Tips for Transferring Colleges
At International College Counselors, we know how important it is for students to like—and be a good fit for—the school they attend. No matter where students find themselves in their college journeys, our advisors are here to help navigate the search and application process to ensure students end up at an institution where they can truly thrive. Nearly a quarter of American college students who start at one four-year institution will transfer to a different one to finish their degree. So, if you’re thinking of transferring colleges, you’re far from alone.
One of our advisors, Jon Megerian, sat on the transfer committee at Brandeis University, where he evaluated and rendered admissions decisions. With his firm grounding in the process and the evaluative criteria, so far this year the transfer students he has worked with have received offers from Boston University, Brown University, the Dyson School of Business at Cornell, Emory University, Northwestern University, Tufts University, Vassar, Vanderbilt University, Wesleyan University, and The College of William and Mary.
Here, he shares advice for students considering a college transfer.
Be strategic about when you apply.
The greater the proximity to high school, the more weight colleges will place on your high school grades and curriculum. So, if your high school grades and courses are strong, you might have good results applying to transfer in the spring of your freshman year. If your grades and classes are not as strong, consider waiting until your sophomore year to put some distance between you and your old transcript.
College grades and classes matter.
The best transfer applicants do very well in their current academic environment and take challenging classes relevant to their intended major. Prioritize your academic performance, especially if you are attempting to transfer to a more competitive college. Demonstrating you can thrive in challenging environments that demand independence and motivation is vital.
Extracurriculars matter less when transferring colleges, but they still matter.
Colleges place less weight on extracurricular activities in the transfer process, but they still play a role. If you’re planning to transfer, attempt to involve yourself in interesting passion projects, community service, or research relevant to your major. Indeed, demonstrating a robust engagement with an intended field of academic concentration is a more important criterion in transfer admissions than in first year admissions.
The applications are challenging, so start early.

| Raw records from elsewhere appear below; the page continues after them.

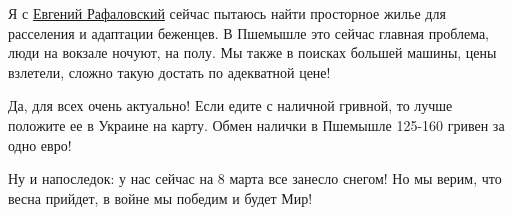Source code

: Я с \href{https://www.facebook.com/evgen.rafalovsky}{Евгений Рафаловский}
сейчас пытаюсь найти просторное жилье для расселения и адаптации беженцев. В
Пшемышле это сейчас главная проблема, люди на вокзале ночуют, на полу. Мы также
в поисках большей машины, цены взлетели, сложно такую достать по адекватной
цене!

Да, для всех очень актуально! Если едите с наличной гривной, то лучше положите
ее в Украине на карту. Обмен налички в Пшемышле 125-160 гривен за одно евро!

Ну и напоследок: у нас сейчас на 8 марта все занесло  снегом! Но мы верим, что
весна прийдет, в войне мы победим и будет Мир!
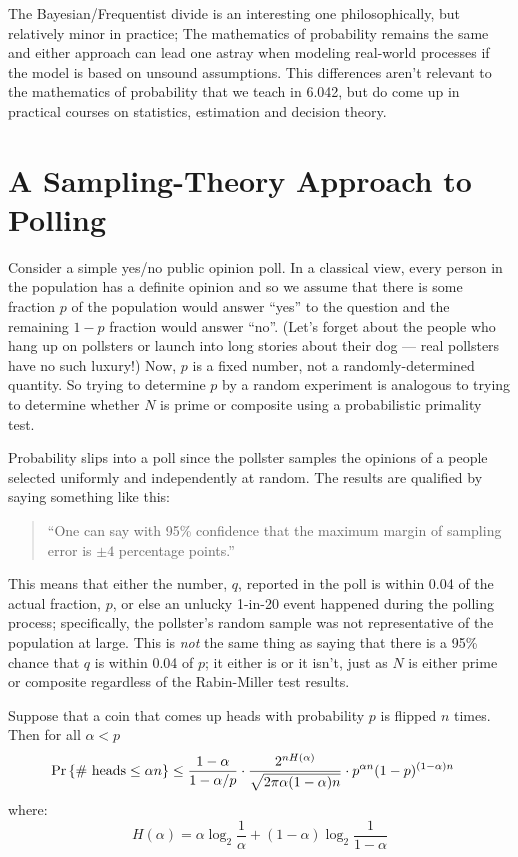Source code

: \documentclass[12pt]{article}
\begin{document}
{The Bayesian/Frequentist divide is an interesting one philosophically, but relatively minor in practice; The mathematics of probability remains the same and either approach can lead one astray when modeling real-world processes if the model is based on unsound assumptions. This differences aren't relevant to the mathematics of probability that we teach in 6.042, but do come up in practical courses on statistics, estimation and decision theory.

\section*{A Sampling-Theory Approach to Polling}

Consider a simple yes/no public opinion poll. In a classical view, every person in the population has a definite opinion and so we assume that there is some fraction $p$ of the population would answer ``yes'' to the question and the remaining $1 - p$ fraction would answer ``no''.  (Let's forget about the people who hang up on pollsters or launch into long stories about their dog --- real pollsters have no such luxury!)  Now, $p$ is a fixed number, not a randomly-determined quantity.  So trying to determine $p$ by a random experiment is analogous to trying to determine whether $N$ is prime or composite using a probabilistic primality test.

Probability slips into a poll since the pollster samples the opinions of a people selected uniformly and independently at random.  The results are qualified by saying something like this:
%
\begin{quotation}
``One can say with 95\% confidence that the maximum margin of sampling
error is $\pm 4$ percentage points.''
\end{quotation}
%
This means that either the number, $q$, reported in the poll is within
0.04 of the actual fraction, $p$, or else an unlucky 1-in-20 event
happened during the polling process; specifically, the pollster's random
sample was not representative of the population at large.  This is
\textit{not} the same thing as saying that there is a 95\% chance that $q$
is within 0.04 of $p$; it either is or it isn't, just as $N$ is either
prime or composite regardless of the Rabin-Miller test results.

\newpage}



Suppose that a coin that comes up heads with probability $p$ is
flipped $n$ times.  Then for all $\alpha < p$
%
\begin{align*}
\mathop{\textup{Pr}}\nolimits\left\{\text{\# heads} \leq \alpha n\right\}
    & \leq \frac{1 - \alpha}{1 - \alpha / p} \cdot
           \frac{2^{n H(\alpha)}}{\sqrt{2 \pi \alpha (1 - \alpha) n}} 
           \cdot p^{\alpha n} (1-p)^{(1 - \alpha) n}
\end{align*}
%
where:
%
\[
H(\alpha) = \alpha \log_2 \frac{1}{\alpha} +
		(1 - \alpha) \log_2 \frac{1}{1 - \alpha}
\]
\end{document}
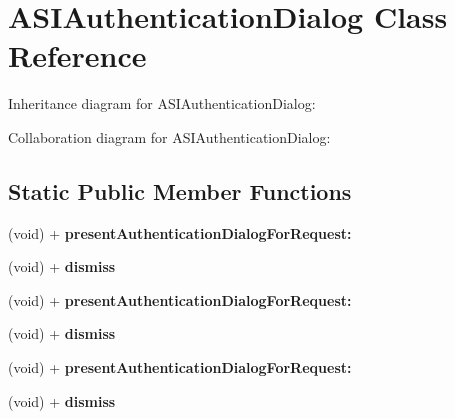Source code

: \hypertarget{interface_a_s_i_authentication_dialog}{
\section{\-A\-S\-I\-Authentication\-Dialog \-Class \-Reference}
\label{interface_a_s_i_authentication_dialog}
}


\-Inheritance diagram for \-A\-S\-I\-Authentication\-Dialog\-:


\-Collaboration diagram for \-A\-S\-I\-Authentication\-Dialog\-:
\subsection*{\-Static \-Public \-Member \-Functions}
\begin{DoxyCompactItemize}
\item 
\hypertarget{interface_a_s_i_authentication_dialog_a07eb1b70ffa5f5279a32a23f3e1de378}{
(void) + {\bfseries present\-Authentication\-Dialog\-For\-Request\-:}}
\label{interface_a_s_i_authentication_dialog_a07eb1b70ffa5f5279a32a23f3e1de378}

\item 
\hypertarget{interface_a_s_i_authentication_dialog_a56735bd2a28feda5aa645dbd7bf7b180}{
(void) + {\bfseries dismiss}}
\label{interface_a_s_i_authentication_dialog_a56735bd2a28feda5aa645dbd7bf7b180}

\item 
\hypertarget{interface_a_s_i_authentication_dialog_a07eb1b70ffa5f5279a32a23f3e1de378}{
(void) + {\bfseries present\-Authentication\-Dialog\-For\-Request\-:}}
\label{interface_a_s_i_authentication_dialog_a07eb1b70ffa5f5279a32a23f3e1de378}

\item 
\hypertarget{interface_a_s_i_authentication_dialog_a56735bd2a28feda5aa645dbd7bf7b180}{
(void) + {\bfseries dismiss}}
\label{interface_a_s_i_authentication_dialog_a56735bd2a28feda5aa645dbd7bf7b180}

\item 
\hypertarget{interface_a_s_i_authentication_dialog_a07eb1b70ffa5f5279a32a23f3e1de378}{
(void) + {\bfseries present\-Authentication\-Dialog\-For\-Request\-:}}
\label{interface_a_s_i_authentication_dialog_a07eb1b70ffa5f5279a32a23f3e1de378}

\item 
\hypertarget{interface_a_s_i_authentication_dialog_a56735bd2a28feda5aa645dbd7bf7b180}{
(void) + {\bfseries dismiss}}
\label{interface_a_s_i_authentication_dialog_a56735bd2a28feda5aa645dbd7bf7b180}


\end{DoxyCompactItemize}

Transfer applications are much longer than first year applications. Many schools use the Common App for transfers, but it’s important to note that the application is and appears completely different from the first-year application. These applications require a lot of writing and bureaucratic work. For example, the character limit for the extracurricular section is significantly longer and there are various forms, reports, and transcripts that you need to coordinate with third parties. Each school may also have long supplemental applications that require unique, lengthy pieces of writing. Additionally, a considerable number of schools that use the Common App for first-year admissions do not use them in transfers admissions. Columbia, for example, requires transfer students to use the Coalition App, and Wake Forest requires you to use their own application.
Writing good essays is essential.
Transfer essays vary from school to school but typically cluster around a core group of questions. They will often want to know why you are dissatisfied with your present academic experience, why you think transferring in generalwill rectify these problems, and why their school in particularwill allow you to thrive. The latter requires detailed research into each school, while the former two require students to identify educational goals that seem sophisticated and mature.
Build a robust list.
Transfer admission exists to fill what colleges call “melt”: spaces that open up in their undergraduate roster due to dropping out, transferring, switching sub-colleges, studying abroad, under-enrollment, or new financial and/or demographic prerogatives. Selectivity is less easy to predict than it is in regular admissions, so applying widely is critical to maximizing your options. That said, it’s possible to identify some schools as, broadly speaking, “transfer friendly” or “transfer averse.” ICC’s transfer specialists draw on collections of data and statistics to identify good fits and build smart lists.